Bapak Huynh Tan Dat, PhD di bidang Ekonomi di Universitas Teknologi Sydney, Presiden Asosiasi Mahasiswa Vietnam di Australia, juga mengakui bahwa untuk menerima beasiswa PhD penuh seperti saya, kemampuan akademis harus luar biasa.
"Sejak saya memutuskan untuk menempuh pendidikan Doktor, saya secara proaktif meminta nasihat dari para senior dan bekerja keras untuk mencapai tujuan ini," kata Bapak Dat.
Tra My menerima gelar masternya dari Universitas Monash pada bulan September 2023. Foto: Disediakan oleh karakter
Pada tahun 2019, My menempuh pendidikan Komunikasi di Monash University, salah satu dari 8 universitas terbaik di Australia. Selama tiga tahun, mantan mahasiswa jurusan Sastra di Hanoi -Amsterdam High School for the Gifted ini hanya menempuh pendidikan semester pertama dan terakhir di Australia, lalu kembali ke Vietnam untuk belajar daring akibat pandemi Covid-19.
Di rumah, ia punya banyak waktu luang dan pendiam, sehingga My berkonsentrasi belajar dan meraih hasil yang baik. Ia juga mempelajari program ganda, yaitu kuliah S1 dan S2 secara bersamaan sejak tahun pertama. Agar memenuhi syarat untuk mendaftar program ini, My harus memiliki IPK yang baik.
"Saya selalu berusaha mencari cara yang paling optimal dalam hal waktu agar bisa mengerjakan lebih banyak hal," kata My.
Menyadari bahwa ia dapat mempersingkat waktu studinya, My memilih untuk mempelajari jurusannya terlebih dahulu, dan meninggalkan mata kuliah pilihan untuk kemudian. Di tahun keduanya, My mendaftar untuk program magister dengan IPK 3,3/4 dan diterima. Kali ini, alih-alih memilih mata kuliah pilihan untuk tingkat sarjana, ia mempelajari mata kuliah program magister.

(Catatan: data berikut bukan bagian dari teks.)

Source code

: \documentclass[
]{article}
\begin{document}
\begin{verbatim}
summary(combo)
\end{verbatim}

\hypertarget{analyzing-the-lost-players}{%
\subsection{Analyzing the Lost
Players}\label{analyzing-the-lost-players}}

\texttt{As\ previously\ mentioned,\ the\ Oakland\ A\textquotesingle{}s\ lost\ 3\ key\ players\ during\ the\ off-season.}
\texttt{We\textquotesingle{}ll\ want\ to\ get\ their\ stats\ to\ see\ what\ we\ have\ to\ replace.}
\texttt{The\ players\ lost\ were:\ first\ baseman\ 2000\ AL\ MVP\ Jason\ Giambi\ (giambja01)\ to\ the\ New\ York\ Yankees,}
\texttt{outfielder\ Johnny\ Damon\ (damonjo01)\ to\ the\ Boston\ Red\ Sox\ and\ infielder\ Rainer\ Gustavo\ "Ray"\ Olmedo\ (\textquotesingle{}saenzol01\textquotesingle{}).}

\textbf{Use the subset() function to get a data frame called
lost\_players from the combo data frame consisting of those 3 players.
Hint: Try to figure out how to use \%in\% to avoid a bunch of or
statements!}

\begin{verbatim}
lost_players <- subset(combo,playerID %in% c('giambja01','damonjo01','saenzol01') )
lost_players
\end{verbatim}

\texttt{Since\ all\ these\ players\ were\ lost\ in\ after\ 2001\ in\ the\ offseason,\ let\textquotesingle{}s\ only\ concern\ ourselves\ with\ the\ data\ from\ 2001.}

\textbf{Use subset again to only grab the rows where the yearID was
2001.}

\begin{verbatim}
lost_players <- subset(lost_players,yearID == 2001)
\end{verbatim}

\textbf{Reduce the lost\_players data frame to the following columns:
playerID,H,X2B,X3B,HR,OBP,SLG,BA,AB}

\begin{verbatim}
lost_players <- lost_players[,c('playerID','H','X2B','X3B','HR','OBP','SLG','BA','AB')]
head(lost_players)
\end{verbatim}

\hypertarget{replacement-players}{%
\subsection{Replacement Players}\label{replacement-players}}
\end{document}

Pada tahun 2022, My kembali ke Australia, menerima gelar sarjana, dan memulai program magisternya. Berbeda dengan program sarjana, kelas magister diisi oleh mahasiswa yang selalu mengangkat situasi dunia nyata saat berdiskusi di kelas. Sementara itu, My tidak memiliki banyak pengetahuan dan pengalaman.
Kurikulum dan tugas-tugas magister juga lebih sulit. Program magister saya mengambil satu mata kuliah selama 6 minggu dan 12 mata kuliah untuk seluruh program. Setiap mata kuliah memiliki tiga tugas utama, yang 2/3-nya berupa esai dan sisanya berupa presentasi. Dosen biasanya mensyaratkan setiap esai terdiri dari 2.000-3.000 kata. Saat mengajar, mereka juga berbicara cepat karena berasumsi bahwa mahasiswa magister sudah menguasai pengetahuan tersebut.
"Laju pembelajaran di program magister membuat mahasiswa seperti saya yang belum lulus sarjana agak kewalahan," kenang My yang mengaku khawatir karena kecepatan belajarnya kurang kencang dan merasa tertinggal di kelas.
Berbekal pengalaman belajar "tanpa aksen", My aktif berkomunikasi dan bertukar pikiran dengan guru, serta fokus mengerjakan PR. Ia juga mendengarkan pertanyaan siswa di kelas, kemudian menganalisis, mengevaluasi situasi, dan secara bertahap meningkatkan kemampuan berpikirnya. Sebelum masuk kelas, My selalu membaca semua materi, meninjau materi kuliah, dan mencatat dengan saksama. Jika ada bagian yang tidak dipahami, My datang ke kelas untuk bertanya atau mengirim email kepada guru.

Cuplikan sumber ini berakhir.